» **Working data**:
------------------------------

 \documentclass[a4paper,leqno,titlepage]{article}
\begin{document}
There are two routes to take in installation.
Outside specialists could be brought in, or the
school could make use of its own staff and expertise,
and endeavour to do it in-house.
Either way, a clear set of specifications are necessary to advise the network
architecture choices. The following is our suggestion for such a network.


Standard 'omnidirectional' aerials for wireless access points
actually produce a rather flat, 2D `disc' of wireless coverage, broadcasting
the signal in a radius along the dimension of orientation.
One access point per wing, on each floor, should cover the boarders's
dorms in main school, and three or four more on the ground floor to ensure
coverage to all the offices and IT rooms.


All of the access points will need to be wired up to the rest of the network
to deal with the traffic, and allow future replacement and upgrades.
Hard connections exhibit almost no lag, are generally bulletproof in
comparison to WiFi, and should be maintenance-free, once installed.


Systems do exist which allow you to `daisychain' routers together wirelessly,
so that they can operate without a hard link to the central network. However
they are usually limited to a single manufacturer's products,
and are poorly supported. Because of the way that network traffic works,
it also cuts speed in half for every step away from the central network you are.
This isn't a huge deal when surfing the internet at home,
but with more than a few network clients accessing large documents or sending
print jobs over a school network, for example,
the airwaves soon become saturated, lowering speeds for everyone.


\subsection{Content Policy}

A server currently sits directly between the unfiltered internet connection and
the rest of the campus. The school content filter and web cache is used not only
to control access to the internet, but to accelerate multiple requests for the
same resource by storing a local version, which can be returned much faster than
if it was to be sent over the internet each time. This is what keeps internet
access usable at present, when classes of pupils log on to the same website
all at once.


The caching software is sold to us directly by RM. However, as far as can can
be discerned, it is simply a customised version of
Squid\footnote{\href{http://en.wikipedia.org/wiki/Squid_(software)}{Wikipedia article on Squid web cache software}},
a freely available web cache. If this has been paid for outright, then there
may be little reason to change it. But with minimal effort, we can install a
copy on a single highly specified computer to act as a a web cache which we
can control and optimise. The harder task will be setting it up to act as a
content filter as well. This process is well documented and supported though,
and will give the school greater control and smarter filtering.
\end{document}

------------------------------

» **Task to carry out**: From the records above, print only the lines between the one holding "One access point" and the one holding "A server currently", inclusive, exactly as they stand.

» **Answer for the task**:
One access point per wing, on each floor, should cover the boarders's
dorms in main school, and three or four more on the ground floor to ensure
coverage to all the offices and IT rooms.


All of the access points will need to be wired up to the rest of the network
to deal with the traffic, and allow future replacement and upgrades.
Hard connections exhibit almost no lag, are generally bulletproof in
comparison to WiFi, and should be maintenance-free, once installed.


Systems do exist which allow you to `daisychain' routers together wirelessly,
so that they can operate without a hard link to the central network. However
they are usually limited to a single manufacturer's products,
and are poorly supported. Because of the way that network traffic works,
it also cuts speed in half for every step away from the central network you are.
This isn't a huge deal when surfing the internet at home,
but with more than a few network clients accessing large documents or sending
print jobs over a school network, for example,
the airwaves soon become saturated, lowering speeds for everyone.


\subsection{Content Policy}

A server currently sits directly between the unfiltered internet connection and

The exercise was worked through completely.